== Extracted records ==
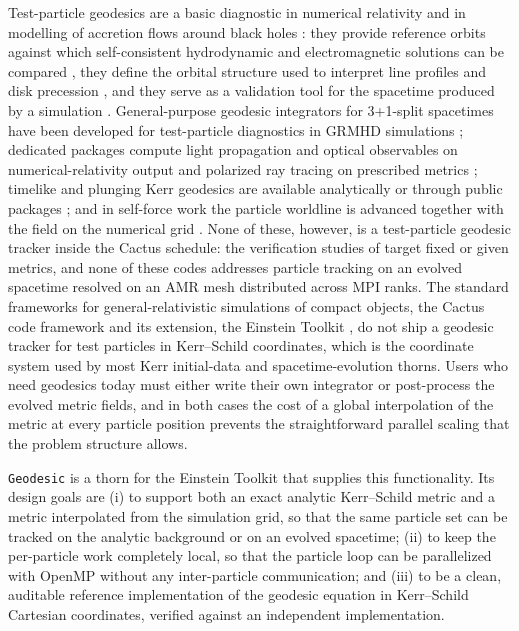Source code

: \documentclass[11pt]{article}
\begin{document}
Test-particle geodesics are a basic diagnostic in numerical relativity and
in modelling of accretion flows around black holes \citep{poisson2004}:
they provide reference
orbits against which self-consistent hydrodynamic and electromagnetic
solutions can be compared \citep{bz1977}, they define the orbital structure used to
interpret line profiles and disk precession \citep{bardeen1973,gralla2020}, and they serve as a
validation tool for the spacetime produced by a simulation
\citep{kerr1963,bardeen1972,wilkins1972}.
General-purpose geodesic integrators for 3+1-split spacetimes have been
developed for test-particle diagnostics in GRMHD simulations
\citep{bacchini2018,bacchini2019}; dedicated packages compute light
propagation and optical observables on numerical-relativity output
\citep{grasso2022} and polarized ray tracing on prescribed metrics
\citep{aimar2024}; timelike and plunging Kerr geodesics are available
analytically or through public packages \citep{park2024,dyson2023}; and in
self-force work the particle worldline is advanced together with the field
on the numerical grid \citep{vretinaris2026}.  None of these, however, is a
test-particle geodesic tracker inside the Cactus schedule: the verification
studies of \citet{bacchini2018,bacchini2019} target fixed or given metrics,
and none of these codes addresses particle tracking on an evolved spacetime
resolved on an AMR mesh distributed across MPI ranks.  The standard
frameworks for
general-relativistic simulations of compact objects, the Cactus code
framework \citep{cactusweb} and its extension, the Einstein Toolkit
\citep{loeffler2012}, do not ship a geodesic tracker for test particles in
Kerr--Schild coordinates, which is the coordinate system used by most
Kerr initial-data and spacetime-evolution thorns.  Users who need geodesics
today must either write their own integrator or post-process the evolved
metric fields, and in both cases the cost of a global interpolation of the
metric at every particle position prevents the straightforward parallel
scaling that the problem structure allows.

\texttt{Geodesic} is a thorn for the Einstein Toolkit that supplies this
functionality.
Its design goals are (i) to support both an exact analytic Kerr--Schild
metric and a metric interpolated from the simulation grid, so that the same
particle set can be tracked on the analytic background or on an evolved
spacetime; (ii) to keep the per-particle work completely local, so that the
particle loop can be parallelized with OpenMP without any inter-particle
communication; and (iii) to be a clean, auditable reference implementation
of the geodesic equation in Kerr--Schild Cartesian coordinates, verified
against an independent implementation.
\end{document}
===
== Extracted records ==
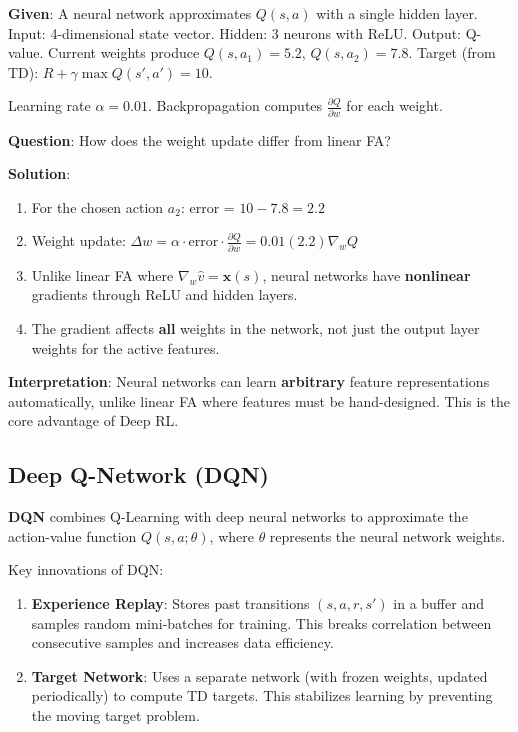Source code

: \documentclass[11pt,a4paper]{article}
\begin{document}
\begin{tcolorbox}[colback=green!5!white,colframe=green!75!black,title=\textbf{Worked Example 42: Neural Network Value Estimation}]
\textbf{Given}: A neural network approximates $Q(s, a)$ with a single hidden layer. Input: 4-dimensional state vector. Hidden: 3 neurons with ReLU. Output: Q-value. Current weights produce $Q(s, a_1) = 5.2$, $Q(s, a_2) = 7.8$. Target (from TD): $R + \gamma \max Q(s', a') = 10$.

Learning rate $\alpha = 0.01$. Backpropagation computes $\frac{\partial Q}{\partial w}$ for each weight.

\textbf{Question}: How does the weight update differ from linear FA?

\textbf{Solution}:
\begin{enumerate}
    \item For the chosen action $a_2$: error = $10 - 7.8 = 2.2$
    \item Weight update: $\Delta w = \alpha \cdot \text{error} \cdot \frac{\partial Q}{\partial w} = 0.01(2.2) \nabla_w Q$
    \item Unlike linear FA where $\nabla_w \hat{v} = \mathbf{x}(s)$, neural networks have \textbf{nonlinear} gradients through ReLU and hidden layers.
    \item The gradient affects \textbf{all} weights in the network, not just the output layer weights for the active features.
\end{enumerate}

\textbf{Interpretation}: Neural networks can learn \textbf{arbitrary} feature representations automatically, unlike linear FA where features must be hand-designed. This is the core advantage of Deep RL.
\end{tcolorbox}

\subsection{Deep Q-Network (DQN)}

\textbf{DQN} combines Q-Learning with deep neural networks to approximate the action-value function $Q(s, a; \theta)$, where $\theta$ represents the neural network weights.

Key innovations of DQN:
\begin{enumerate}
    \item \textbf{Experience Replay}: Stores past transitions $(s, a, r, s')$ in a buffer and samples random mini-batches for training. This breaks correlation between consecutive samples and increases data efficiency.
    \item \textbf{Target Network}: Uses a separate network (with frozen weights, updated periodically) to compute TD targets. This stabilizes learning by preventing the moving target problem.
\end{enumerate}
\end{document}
===
▸ Activity: In the entries above, count the lines that contain the string "data" and reply with the number only.

▸ Result of this exercise: 2